-------- Entries provided

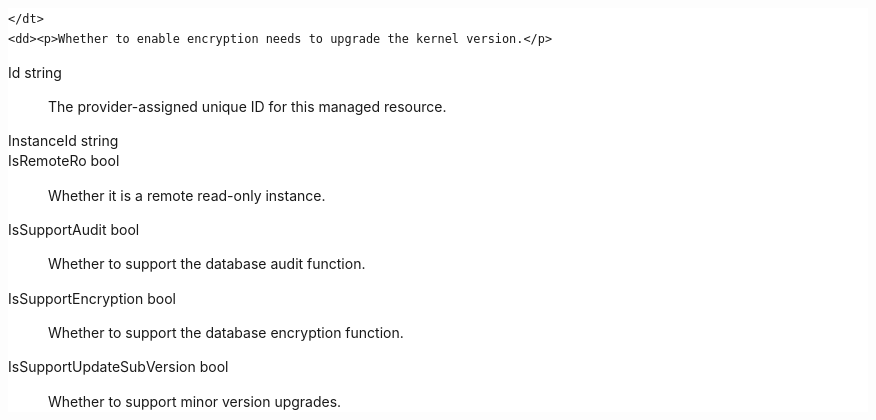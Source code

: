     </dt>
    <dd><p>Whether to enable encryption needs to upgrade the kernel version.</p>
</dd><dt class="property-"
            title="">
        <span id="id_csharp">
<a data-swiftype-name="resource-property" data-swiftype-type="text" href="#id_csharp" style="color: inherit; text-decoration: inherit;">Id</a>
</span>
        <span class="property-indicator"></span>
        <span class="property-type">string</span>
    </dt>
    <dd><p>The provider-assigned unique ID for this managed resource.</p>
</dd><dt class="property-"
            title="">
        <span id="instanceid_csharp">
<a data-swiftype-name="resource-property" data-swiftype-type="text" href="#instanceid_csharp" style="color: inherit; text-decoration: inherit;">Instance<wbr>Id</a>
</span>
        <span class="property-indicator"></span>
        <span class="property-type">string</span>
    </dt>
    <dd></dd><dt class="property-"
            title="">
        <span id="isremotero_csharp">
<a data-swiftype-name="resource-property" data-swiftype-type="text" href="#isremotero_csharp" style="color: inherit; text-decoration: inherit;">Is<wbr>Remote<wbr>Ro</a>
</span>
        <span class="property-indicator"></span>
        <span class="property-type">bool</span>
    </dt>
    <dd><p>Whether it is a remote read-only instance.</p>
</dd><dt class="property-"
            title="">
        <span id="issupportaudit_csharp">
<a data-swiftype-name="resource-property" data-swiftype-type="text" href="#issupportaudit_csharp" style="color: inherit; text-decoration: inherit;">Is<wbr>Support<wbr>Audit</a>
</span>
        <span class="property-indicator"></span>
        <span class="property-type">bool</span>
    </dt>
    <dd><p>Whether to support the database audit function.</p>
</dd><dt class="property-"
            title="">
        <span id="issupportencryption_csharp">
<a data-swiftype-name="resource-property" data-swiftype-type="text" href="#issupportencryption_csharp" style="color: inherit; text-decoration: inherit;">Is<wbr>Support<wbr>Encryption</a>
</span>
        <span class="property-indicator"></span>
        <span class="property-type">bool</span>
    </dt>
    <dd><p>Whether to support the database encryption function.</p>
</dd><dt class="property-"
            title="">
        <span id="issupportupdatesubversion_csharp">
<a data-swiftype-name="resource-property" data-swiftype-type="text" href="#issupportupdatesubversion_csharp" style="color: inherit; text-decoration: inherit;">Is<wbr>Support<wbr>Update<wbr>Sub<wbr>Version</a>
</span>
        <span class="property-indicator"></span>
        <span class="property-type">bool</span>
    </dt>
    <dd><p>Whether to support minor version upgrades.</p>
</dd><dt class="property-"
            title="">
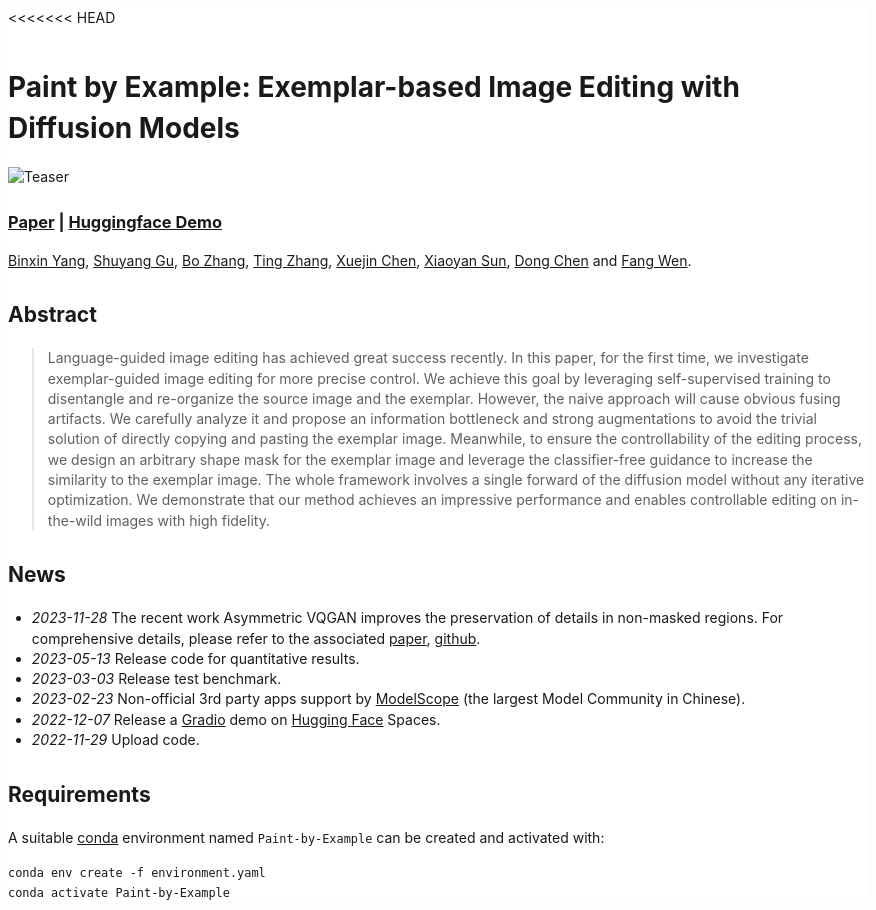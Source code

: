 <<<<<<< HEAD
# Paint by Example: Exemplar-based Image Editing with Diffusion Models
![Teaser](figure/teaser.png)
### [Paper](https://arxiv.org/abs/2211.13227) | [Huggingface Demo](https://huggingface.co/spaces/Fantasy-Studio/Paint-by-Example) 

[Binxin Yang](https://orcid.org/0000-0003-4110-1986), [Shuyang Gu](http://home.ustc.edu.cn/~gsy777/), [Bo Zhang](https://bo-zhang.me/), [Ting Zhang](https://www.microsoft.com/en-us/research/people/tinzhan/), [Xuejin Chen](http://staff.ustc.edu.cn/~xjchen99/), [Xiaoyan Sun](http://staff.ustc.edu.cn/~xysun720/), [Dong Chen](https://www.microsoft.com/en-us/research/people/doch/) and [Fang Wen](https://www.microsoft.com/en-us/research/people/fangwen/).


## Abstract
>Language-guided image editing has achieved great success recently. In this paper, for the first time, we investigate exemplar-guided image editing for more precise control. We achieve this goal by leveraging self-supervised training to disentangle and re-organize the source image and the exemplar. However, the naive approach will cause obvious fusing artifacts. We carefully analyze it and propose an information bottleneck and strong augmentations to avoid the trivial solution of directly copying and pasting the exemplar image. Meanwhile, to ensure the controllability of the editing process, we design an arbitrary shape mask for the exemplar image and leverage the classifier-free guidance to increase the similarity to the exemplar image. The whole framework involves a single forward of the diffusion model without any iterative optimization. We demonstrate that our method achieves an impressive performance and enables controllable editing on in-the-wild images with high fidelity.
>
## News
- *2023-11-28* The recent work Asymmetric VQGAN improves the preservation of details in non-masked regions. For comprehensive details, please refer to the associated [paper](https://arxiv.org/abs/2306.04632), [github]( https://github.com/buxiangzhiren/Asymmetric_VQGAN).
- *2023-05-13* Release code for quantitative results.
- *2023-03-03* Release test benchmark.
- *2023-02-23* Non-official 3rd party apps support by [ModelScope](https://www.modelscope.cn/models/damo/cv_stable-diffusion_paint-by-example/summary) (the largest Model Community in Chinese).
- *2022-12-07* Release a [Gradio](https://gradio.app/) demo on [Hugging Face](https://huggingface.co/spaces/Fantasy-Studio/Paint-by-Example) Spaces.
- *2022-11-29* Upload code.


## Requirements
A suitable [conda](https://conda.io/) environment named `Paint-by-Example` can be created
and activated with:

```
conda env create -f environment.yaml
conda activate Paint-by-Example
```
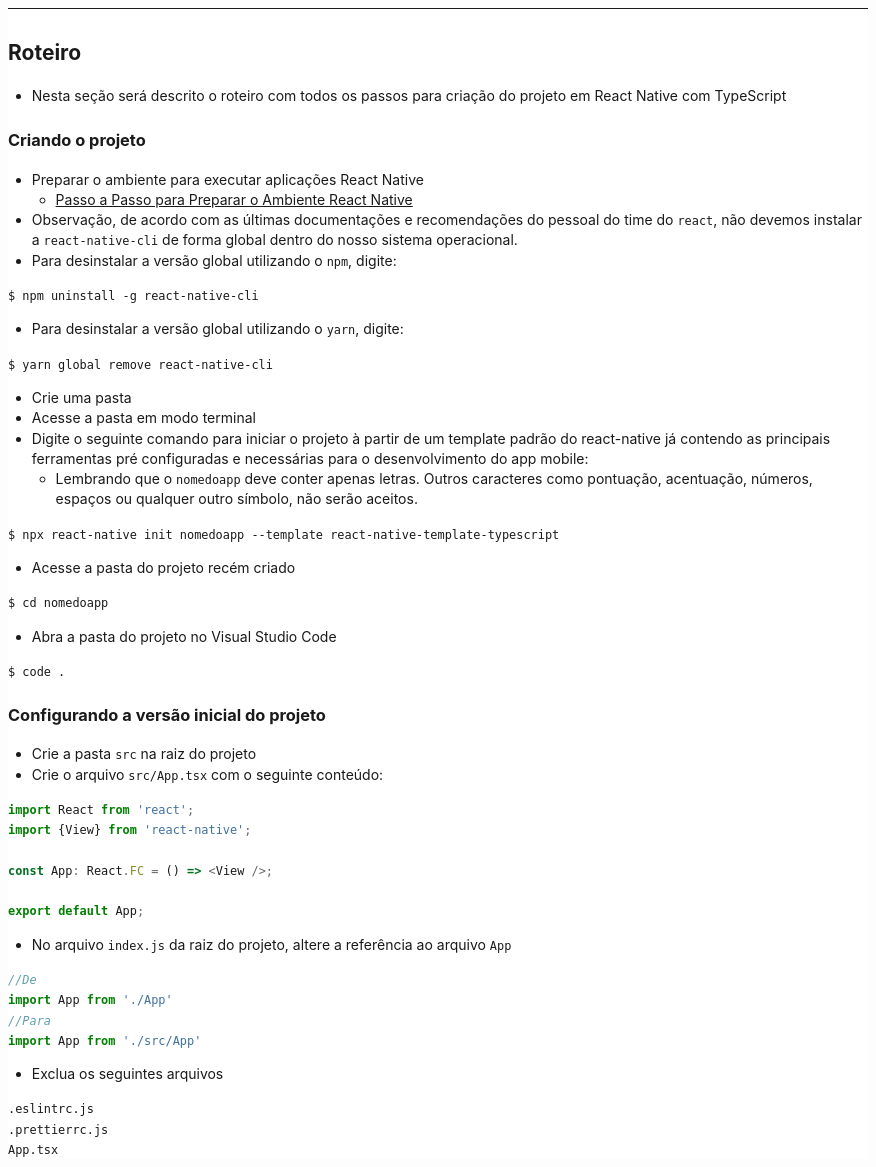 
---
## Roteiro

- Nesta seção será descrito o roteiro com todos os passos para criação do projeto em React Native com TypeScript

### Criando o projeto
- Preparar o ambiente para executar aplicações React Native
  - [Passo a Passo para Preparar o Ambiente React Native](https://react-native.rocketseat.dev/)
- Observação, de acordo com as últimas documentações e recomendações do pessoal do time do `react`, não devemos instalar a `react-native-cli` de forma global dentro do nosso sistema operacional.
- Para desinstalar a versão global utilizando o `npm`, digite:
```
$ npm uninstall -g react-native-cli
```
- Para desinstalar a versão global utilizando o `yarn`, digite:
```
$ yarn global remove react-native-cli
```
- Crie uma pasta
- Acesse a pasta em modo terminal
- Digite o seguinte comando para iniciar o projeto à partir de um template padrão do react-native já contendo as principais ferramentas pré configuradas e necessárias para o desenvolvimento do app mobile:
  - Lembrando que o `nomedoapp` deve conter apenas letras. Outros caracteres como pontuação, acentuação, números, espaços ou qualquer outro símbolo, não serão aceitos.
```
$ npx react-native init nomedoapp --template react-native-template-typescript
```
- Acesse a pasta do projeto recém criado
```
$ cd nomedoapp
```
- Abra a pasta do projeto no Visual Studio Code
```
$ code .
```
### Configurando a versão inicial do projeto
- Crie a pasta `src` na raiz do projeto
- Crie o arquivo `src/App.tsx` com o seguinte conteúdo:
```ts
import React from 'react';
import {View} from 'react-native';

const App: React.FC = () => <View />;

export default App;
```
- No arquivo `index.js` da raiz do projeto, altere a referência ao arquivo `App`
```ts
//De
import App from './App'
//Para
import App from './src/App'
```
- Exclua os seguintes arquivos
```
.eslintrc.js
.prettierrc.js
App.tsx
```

----------------

**Exercise prompt**
Each entry is to be output exactly, and no picture is to appear.

**Answer space**
Source code

:     </dt>
    <dd><p>Whether to enable encryption needs to upgrade the kernel version.</p>
</dd><dt class="property-"
            title="">
        <span id="id_csharp">
<a data-swiftype-name="resource-property" data-swiftype-type="text" href="#id_csharp" style="color: inherit; text-decoration: inherit;">Id</a>
</span>
        <span class="property-indicator"></span>
        <span class="property-type">string</span>
    </dt>
    <dd><p>The provider-assigned unique ID for this managed resource.</p>
</dd><dt class="property-"
            title="">
        <span id="instanceid_csharp">
<a data-swiftype-name="resource-property" data-swiftype-type="text" href="#instanceid_csharp" style="color: inherit; text-decoration: inherit;">Instance<wbr>Id</a>
</span>
        <span class="property-indicator"></span>
        <span class="property-type">string</span>
    </dt>
    <dd></dd><dt class="property-"
            title="">
        <span id="isremotero_csharp">
<a data-swiftype-name="resource-property" data-swiftype-type="text" href="#isremotero_csharp" style="color: inherit; text-decoration: inherit;">Is<wbr>Remote<wbr>Ro</a>
</span>
        <span class="property-indicator"></span>
        <span class="property-type">bool</span>
    </dt>
    <dd><p>Whether it is a remote read-only instance.</p>
</dd><dt class="property-"
            title="">
        <span id="issupportaudit_csharp">
<a data-swiftype-name="resource-property" data-swiftype-type="text" href="#issupportaudit_csharp" style="color: inherit; text-decoration: inherit;">Is<wbr>Support<wbr>Audit</a>
</span>
        <span class="property-indicator"></span>
        <span class="property-type">bool</span>
    </dt>
    <dd><p>Whether to support the database audit function.</p>
</dd><dt class="property-"
            title="">
        <span id="issupportencryption_csharp">
<a data-swiftype-name="resource-property" data-swiftype-type="text" href="#issupportencryption_csharp" style="color: inherit; text-decoration: inherit;">Is<wbr>Support<wbr>Encryption</a>
</span>
        <span class="property-indicator"></span>
        <span class="property-type">bool</span>
    </dt>
    <dd><p>Whether to support the database encryption function.</p>
</dd><dt class="property-"
            title="">
        <span id="issupportupdatesubversion_csharp">
<a data-swiftype-name="resource-property" data-swiftype-type="text" href="#issupportupdatesubversion_csharp" style="color: inherit; text-decoration: inherit;">Is<wbr>Support<wbr>Update<wbr>Sub<wbr>Version</a>
</span>
        <span class="property-indicator"></span>
        <span class="property-type">bool</span>
    </dt>
    <dd><p>Whether to support minor version upgrades.</p>
</dd><dt class="property-"
            title="">
Source code

: <<<<<<< HEAD
# Paint by Example: Exemplar-based Image Editing with Diffusion Models
![Teaser](figure/teaser.png)
### [Paper](https://arxiv.org/abs/2211.13227) | [Huggingface Demo](https://huggingface.co/spaces/Fantasy-Studio/Paint-by-Example) 

[Binxin Yang](https://orcid.org/0000-0003-4110-1986), [Shuyang Gu](http://home.ustc.edu.cn/~gsy777/), [Bo Zhang](https://bo-zhang.me/), [Ting Zhang](https://www.microsoft.com/en-us/research/people/tinzhan/), [Xuejin Chen](http://staff.ustc.edu.cn/~xjchen99/), [Xiaoyan Sun](http://staff.ustc.edu.cn/~xysun720/), [Dong Chen](https://www.microsoft.com/en-us/research/people/doch/) and [Fang Wen](https://www.microsoft.com/en-us/research/people/fangwen/).


## Abstract
>Language-guided image editing has achieved great success recently. In this paper, for the first time, we investigate exemplar-guided image editing for more precise control. We achieve this goal by leveraging self-supervised training to disentangle and re-organize the source image and the exemplar. However, the naive approach will cause obvious fusing artifacts. We carefully analyze it and propose an information bottleneck and strong augmentations to avoid the trivial solution of directly copying and pasting the exemplar image. Meanwhile, to ensure the controllability of the editing process, we design an arbitrary shape mask for the exemplar image and leverage the classifier-free guidance to increase the similarity to the exemplar image. The whole framework involves a single forward of the diffusion model without any iterative optimization. We demonstrate that our method achieves an impressive performance and enables controllable editing on in-the-wild images with high fidelity.
>
## News
- *2023-11-28* The recent work Asymmetric VQGAN improves the preservation of details in non-masked regions. For comprehensive details, please refer to the associated [paper](https://arxiv.org/abs/2306.04632), [github]( https://github.com/buxiangzhiren/Asymmetric_VQGAN).
- *2023-05-13* Release code for quantitative results.
- *2023-03-03* Release test benchmark.
- *2023-02-23* Non-official 3rd party apps support by [ModelScope](https://www.modelscope.cn/models/damo/cv_stable-diffusion_paint-by-example/summary) (the largest Model Community in Chinese).
- *2022-12-07* Release a [Gradio](https://gradio.app/) demo on [Hugging Face](https://huggingface.co/spaces/Fantasy-Studio/Paint-by-Example) Spaces.
- *2022-11-29* Upload code.


## Requirements
A suitable [conda](https://conda.io/) environment named `Paint-by-Example` can be created
and activated with:

```
conda env create -f environment.yaml
conda activate Paint-by-Example
```
---
## Roteiro

- Nesta seção será descrito o roteiro com todos os passos para criação do projeto em React Native com TypeScript

### Criando o projeto
- Preparar o ambiente para executar aplicações React Native
  - [Passo a Passo para Preparar o Ambiente React Native](https://react-native.rocketseat.dev/)
- Observação, de acordo com as últimas documentações e recomendações do pessoal do time do `react`, não devemos instalar a `react-native-cli` de forma global dentro do nosso sistema operacional.
- Para desinstalar a versão global utilizando o `npm`, digite:
```
$ npm uninstall -g react-native-cli
```
- Para desinstalar a versão global utilizando o `yarn`, digite:
```
$ yarn global remove react-native-cli
```
- Crie uma pasta
- Acesse a pasta em modo terminal
- Digite o seguinte comando para iniciar o projeto à partir de um template padrão do react-native já contendo as principais ferramentas pré configuradas e necessárias para o desenvolvimento do app mobile:
  - Lembrando que o `nomedoapp` deve conter apenas letras. Outros caracteres como pontuação, acentuação, números, espaços ou qualquer outro símbolo, não serão aceitos.
```
$ npx react-native init nomedoapp --template react-native-template-typescript
```
- Acesse a pasta do projeto recém criado
```
$ cd nomedoapp
```
- Abra a pasta do projeto no Visual Studio Code
```
$ code .
```
### Configurando a versão inicial do projeto
- Crie a pasta `src` na raiz do projeto
- Crie o arquivo `src/App.tsx` com o seguinte conteúdo:
```ts
import React from 'react';
import {View} from 'react-native';

const App: React.FC = () => <View />;

export default App;
```
- No arquivo `index.js` da raiz do projeto, altere a referência ao arquivo `App`
```ts
//De
import App from './App'
//Para
import App from './src/App'
```
- Exclua os seguintes arquivos
```
.eslintrc.js
.prettierrc.js
App.tsx
```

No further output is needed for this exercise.